■ What this task involves:
Of the entries below, return only those lines from the line with "1. Ambil 1 batang sereh" to the line with "Kali ini saya", exactly, both included.

■ Input data:
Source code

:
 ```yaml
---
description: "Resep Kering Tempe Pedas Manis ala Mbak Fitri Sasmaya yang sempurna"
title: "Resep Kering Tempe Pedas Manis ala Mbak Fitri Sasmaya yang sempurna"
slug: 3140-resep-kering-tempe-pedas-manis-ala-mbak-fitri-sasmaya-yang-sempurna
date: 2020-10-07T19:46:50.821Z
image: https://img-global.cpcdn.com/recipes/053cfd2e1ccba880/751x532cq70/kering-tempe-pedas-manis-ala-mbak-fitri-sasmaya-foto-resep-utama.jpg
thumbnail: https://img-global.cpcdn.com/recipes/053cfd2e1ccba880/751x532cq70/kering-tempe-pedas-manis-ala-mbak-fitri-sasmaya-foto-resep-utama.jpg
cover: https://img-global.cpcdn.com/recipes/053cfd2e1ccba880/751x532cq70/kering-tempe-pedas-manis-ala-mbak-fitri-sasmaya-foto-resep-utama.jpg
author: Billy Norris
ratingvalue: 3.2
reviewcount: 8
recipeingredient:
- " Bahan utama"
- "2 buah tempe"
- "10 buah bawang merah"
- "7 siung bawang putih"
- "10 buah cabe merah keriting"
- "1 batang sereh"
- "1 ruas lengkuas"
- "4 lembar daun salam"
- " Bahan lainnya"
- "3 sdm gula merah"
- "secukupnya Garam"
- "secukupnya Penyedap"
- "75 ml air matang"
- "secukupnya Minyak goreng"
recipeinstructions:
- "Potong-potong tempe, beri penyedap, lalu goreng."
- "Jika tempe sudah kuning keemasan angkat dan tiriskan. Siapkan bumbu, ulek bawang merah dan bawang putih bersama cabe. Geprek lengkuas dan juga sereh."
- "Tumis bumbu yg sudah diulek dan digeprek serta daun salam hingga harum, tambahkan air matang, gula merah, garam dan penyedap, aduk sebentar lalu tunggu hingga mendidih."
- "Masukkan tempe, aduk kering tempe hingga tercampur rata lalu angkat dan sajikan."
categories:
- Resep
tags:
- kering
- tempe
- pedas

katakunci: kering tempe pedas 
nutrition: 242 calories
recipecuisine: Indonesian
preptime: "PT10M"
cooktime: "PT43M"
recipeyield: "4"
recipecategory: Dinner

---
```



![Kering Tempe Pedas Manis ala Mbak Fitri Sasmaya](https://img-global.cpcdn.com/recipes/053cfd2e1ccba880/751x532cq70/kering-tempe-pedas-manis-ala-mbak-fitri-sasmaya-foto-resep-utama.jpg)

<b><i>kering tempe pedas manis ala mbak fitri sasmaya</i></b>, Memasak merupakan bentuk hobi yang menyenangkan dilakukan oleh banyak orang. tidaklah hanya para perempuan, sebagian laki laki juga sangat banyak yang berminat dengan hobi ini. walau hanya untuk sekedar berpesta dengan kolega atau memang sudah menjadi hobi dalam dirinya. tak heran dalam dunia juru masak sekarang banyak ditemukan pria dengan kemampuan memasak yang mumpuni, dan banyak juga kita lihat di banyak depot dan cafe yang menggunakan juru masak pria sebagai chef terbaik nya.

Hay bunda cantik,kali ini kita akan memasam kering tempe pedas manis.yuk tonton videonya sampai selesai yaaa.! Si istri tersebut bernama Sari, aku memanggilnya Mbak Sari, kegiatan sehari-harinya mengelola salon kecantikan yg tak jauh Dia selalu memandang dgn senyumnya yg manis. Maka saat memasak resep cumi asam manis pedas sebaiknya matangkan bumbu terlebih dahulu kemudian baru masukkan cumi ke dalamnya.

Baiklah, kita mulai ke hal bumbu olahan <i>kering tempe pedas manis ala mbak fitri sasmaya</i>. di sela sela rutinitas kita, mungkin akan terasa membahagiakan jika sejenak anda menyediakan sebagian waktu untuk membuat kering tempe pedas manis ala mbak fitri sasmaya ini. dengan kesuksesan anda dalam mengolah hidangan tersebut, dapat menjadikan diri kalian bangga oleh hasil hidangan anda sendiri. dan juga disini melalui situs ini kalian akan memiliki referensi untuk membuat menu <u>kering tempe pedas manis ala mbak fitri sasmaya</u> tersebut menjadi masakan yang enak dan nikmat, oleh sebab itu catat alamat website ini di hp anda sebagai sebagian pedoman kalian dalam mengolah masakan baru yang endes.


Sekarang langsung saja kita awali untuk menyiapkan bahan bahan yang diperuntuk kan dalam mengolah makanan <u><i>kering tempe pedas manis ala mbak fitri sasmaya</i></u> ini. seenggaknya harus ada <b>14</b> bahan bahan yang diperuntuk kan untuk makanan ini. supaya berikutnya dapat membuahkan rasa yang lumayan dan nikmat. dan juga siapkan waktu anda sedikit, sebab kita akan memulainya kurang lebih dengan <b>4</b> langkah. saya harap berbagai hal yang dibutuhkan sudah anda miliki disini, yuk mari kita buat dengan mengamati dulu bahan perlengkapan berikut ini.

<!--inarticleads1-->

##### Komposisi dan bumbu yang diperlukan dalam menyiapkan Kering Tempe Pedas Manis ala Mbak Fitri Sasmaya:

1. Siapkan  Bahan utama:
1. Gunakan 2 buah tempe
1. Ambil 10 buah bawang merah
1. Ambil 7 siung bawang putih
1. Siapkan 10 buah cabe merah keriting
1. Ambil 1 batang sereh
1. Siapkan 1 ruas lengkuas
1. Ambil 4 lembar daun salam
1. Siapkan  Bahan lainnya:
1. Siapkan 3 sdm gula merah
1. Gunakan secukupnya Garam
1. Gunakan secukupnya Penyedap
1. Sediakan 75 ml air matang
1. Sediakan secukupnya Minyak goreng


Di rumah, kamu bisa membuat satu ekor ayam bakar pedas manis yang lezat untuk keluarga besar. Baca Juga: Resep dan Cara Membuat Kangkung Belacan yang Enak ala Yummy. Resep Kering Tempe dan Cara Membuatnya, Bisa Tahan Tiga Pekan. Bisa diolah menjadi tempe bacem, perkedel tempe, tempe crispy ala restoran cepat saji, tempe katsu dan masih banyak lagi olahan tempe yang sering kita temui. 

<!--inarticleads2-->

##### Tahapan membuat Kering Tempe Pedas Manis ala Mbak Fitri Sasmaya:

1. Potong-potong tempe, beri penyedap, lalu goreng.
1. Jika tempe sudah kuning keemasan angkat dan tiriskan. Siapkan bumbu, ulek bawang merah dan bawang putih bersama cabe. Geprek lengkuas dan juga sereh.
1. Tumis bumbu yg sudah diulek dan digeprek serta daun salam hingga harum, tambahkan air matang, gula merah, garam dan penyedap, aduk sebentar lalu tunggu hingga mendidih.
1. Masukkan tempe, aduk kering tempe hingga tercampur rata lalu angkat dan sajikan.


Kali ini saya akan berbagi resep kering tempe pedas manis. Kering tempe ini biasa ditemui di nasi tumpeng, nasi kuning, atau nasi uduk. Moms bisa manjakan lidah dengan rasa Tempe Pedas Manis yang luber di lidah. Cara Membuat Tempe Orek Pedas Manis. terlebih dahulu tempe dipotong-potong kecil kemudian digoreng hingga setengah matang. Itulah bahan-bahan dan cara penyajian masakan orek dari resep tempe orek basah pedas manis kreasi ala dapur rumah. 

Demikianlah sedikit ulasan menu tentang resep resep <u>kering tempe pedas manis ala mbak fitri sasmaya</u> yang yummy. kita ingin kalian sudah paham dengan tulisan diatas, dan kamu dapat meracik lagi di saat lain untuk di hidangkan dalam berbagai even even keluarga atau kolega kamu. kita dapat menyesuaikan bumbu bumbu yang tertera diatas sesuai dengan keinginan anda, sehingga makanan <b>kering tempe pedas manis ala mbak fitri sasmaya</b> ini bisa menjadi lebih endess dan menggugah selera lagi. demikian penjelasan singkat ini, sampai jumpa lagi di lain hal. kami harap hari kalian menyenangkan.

■ Exercise response:
1. Ambil 1 batang sereh
1. Siapkan 1 ruas lengkuas
1. Ambil 4 lembar daun salam
1. Siapkan  Bahan lainnya:
1. Siapkan 3 sdm gula merah
1. Gunakan secukupnya Garam
1. Gunakan secukupnya Penyedap
1. Sediakan 75 ml air matang
1. Sediakan secukupnya Minyak goreng


Di rumah, kamu bisa membuat satu ekor ayam bakar pedas manis yang lezat untuk keluarga besar. Baca Juga: Resep dan Cara Membuat Kangkung Belacan yang Enak ala Yummy. Resep Kering Tempe dan Cara Membuatnya, Bisa Tahan Tiga Pekan. Bisa diolah menjadi tempe bacem, perkedel tempe, tempe crispy ala restoran cepat saji, tempe katsu dan masih banyak lagi olahan tempe yang sering kita temui. 

<!--inarticleads2-->

##### Tahapan membuat Kering Tempe Pedas Manis ala Mbak Fitri Sasmaya:

1. Potong-potong tempe, beri penyedap, lalu goreng.
1. Jika tempe sudah kuning keemasan angkat dan tiriskan. Siapkan bumbu, ulek bawang merah dan bawang putih bersama cabe. Geprek lengkuas dan juga sereh.
1. Tumis bumbu yg sudah diulek dan digeprek serta daun salam hingga harum, tambahkan air matang, gula merah, garam dan penyedap, aduk sebentar lalu tunggu hingga mendidih.
1. Masukkan tempe, aduk kering tempe hingga tercampur rata lalu angkat dan sajikan.


Kali ini saya akan berbagi resep kering tempe pedas manis. Kering tempe ini biasa ditemui di nasi tumpeng, nasi kuning, atau nasi uduk. Moms bisa manjakan lidah dengan rasa Tempe Pedas Manis yang luber di lidah. Cara Membuat Tempe Orek Pedas Manis. terlebih dahulu tempe dipotong-potong kecil kemudian digoreng hingga setengah matang. Itulah bahan-bahan dan cara penyajian masakan orek dari resep tempe orek basah pedas manis kreasi ala dapur rumah. 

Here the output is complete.